Enrique Herrero

Personal information
- Full name: Juan Enrique Herrero García
- Date of birth: 28 January 2005 (age 21)
- Place of birth: Lorquí, Spain
- Height: 1.73 m (5 ft 8 in)
- Position: Forward

Team information
- Current team: Real Madrid C
- Number: 16

Youth career
- 2011–2017: Lorquí
- 2017–2021: Villarreal
- 2020–2021: Roda
- 2023–: Real Madrid Juvenil A
- 2022–2023: Real Madrid Juvenil B
- 2023–2024: → Elche Juvenil A (loan)

Senior career*
- Years: Team / Apps / (Gls)
- 2021–2022: Eintracht Frankfurt / 0 / (0)
- 2024–2025: → Navalcarnero (loan) / 31 / (7)
- 2025–: Real Madrid C / 0 / (0)

International career^{‡}
- 2020: Spain U15 / 3 / (3)
- 2021: Spain U17 / 2 / (0)
- 2022: Spain U18 / 2 / (0)

= Enrique Herrero (footballer, born 2005) =

Spanish footballer (born 2005)

Juan Enrique Herrero García (born 28 January 2005) is a Spanish footballer who plays as a forward for Real Madrid C.

==Club career==
Herrero was born in 2005 in Lorquí in the Region of Murcia. He began playing at Roda, and was top scorer and player of the tournament in a national under-12 seven-a-side tournament, now known as La Liga Promises. In 2020, he moved to Villarreal.

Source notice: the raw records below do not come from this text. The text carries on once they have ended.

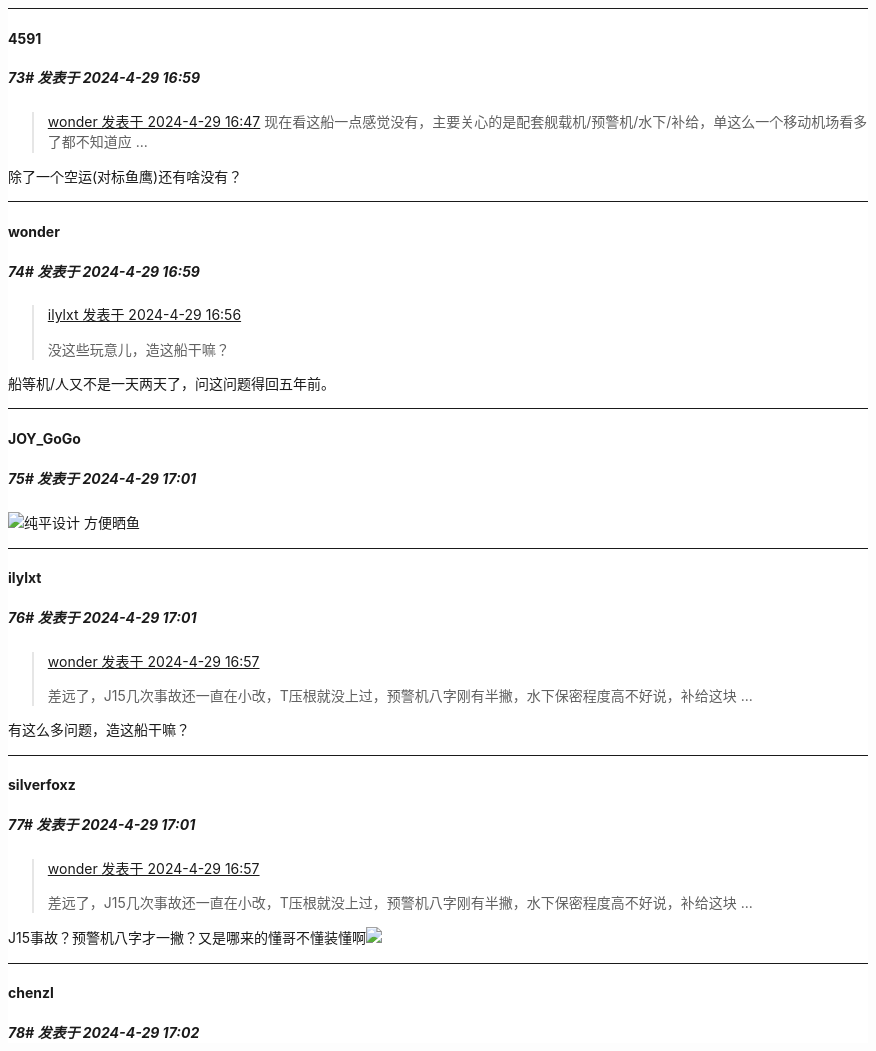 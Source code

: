 *****

####  4591  
##### 73#       发表于 2024-4-29 16:59

<blockquote><a href="httphttps://bbs.saraba1st.com/2b/forum.php?mod=redirect&amp;goto=findpost&amp;pid=64762437&amp;ptid=2181875" target="_blank">wonder 发表于 2024-4-29 16:47</a>
现在看这船一点感觉没有，主要关心的是配套舰载机/预警机/水下/补给，单这么一个移动机场看多了都不知道应 ...</blockquote>
除了一个空运(对标鱼鹰)还有啥没有？

*****

####  wonder  
##### 74#       发表于 2024-4-29 16:59

<blockquote><a href="httphttps://bbs.saraba1st.com/2b/forum.php?mod=redirect&amp;goto=findpost&amp;pid=64762560&amp;ptid=2181875" target="_blank">ilylxt 发表于 2024-4-29 16:56</a>

没这些玩意儿，造这船干嘛？</blockquote>
船等机/人又不是一天两天了，问这问题得回五年前。

*****

####  JOY_GoGo  
##### 75#       发表于 2024-4-29 17:01

<img src="https://static.saraba1st.com/image/smiley/face2017/048.png" referrerpolicy="no-referrer">纯平设计 方便晒鱼

*****

####  ilylxt  
##### 76#       发表于 2024-4-29 17:01

<blockquote><a href="httphttps://bbs.saraba1st.com/2b/forum.php?mod=redirect&amp;goto=findpost&amp;pid=64762563&amp;ptid=2181875" target="_blank">wonder 发表于 2024-4-29 16:57</a>

差远了，J15几次事故还一直在小改，T压根就没上过，预警机八字刚有半撇，水下保密程度高不好说，补给这块 ...</blockquote>
有这么多问题，造这船干嘛？

*****

####  silverfoxz  
##### 77#       发表于 2024-4-29 17:01

<blockquote><a href="httphttps://bbs.saraba1st.com/2b/forum.php?mod=redirect&amp;goto=findpost&amp;pid=64762563&amp;ptid=2181875" target="_blank">wonder 发表于 2024-4-29 16:57</a>

差远了，J15几次事故还一直在小改，T压根就没上过，预警机八字刚有半撇，水下保密程度高不好说，补给这块 ...</blockquote>
J15事故？预警机八字才一撇？又是哪来的懂哥不懂装懂啊<img src="https://static.saraba1st.com/image/smiley/face2017/037.png" referrerpolicy="no-referrer">


*****

####  chenzl  
##### 78#       发表于 2024-4-29 17:02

In July 2021, Herrero turned down a contract extension at Villarreal and moved to Eintracht Frankfurt on a four-year deal, after being pursued by Barcelona, Real Madrid and Juventus. Having not settled in Germany, he returned to his country in March 2022 by signing for Real Madrid, though he was not able to play for the rest of the season due to moving outside the transfer window.

After spending the preceding season on loan to Elche's youth team, Herrero signed for Navalcarnero of the fourth-tier Segunda Federación in August 2024.

==International career==
As of 2021, Herrero had played for Spain at under-15 and under-17 level.

==Style of play==
Herrero was described by Jorge Calabrés in El Español in 2022 as "the best Spanish striker of his generation". He mainly operates as a striker and has received comparisons to Spain international Raúl.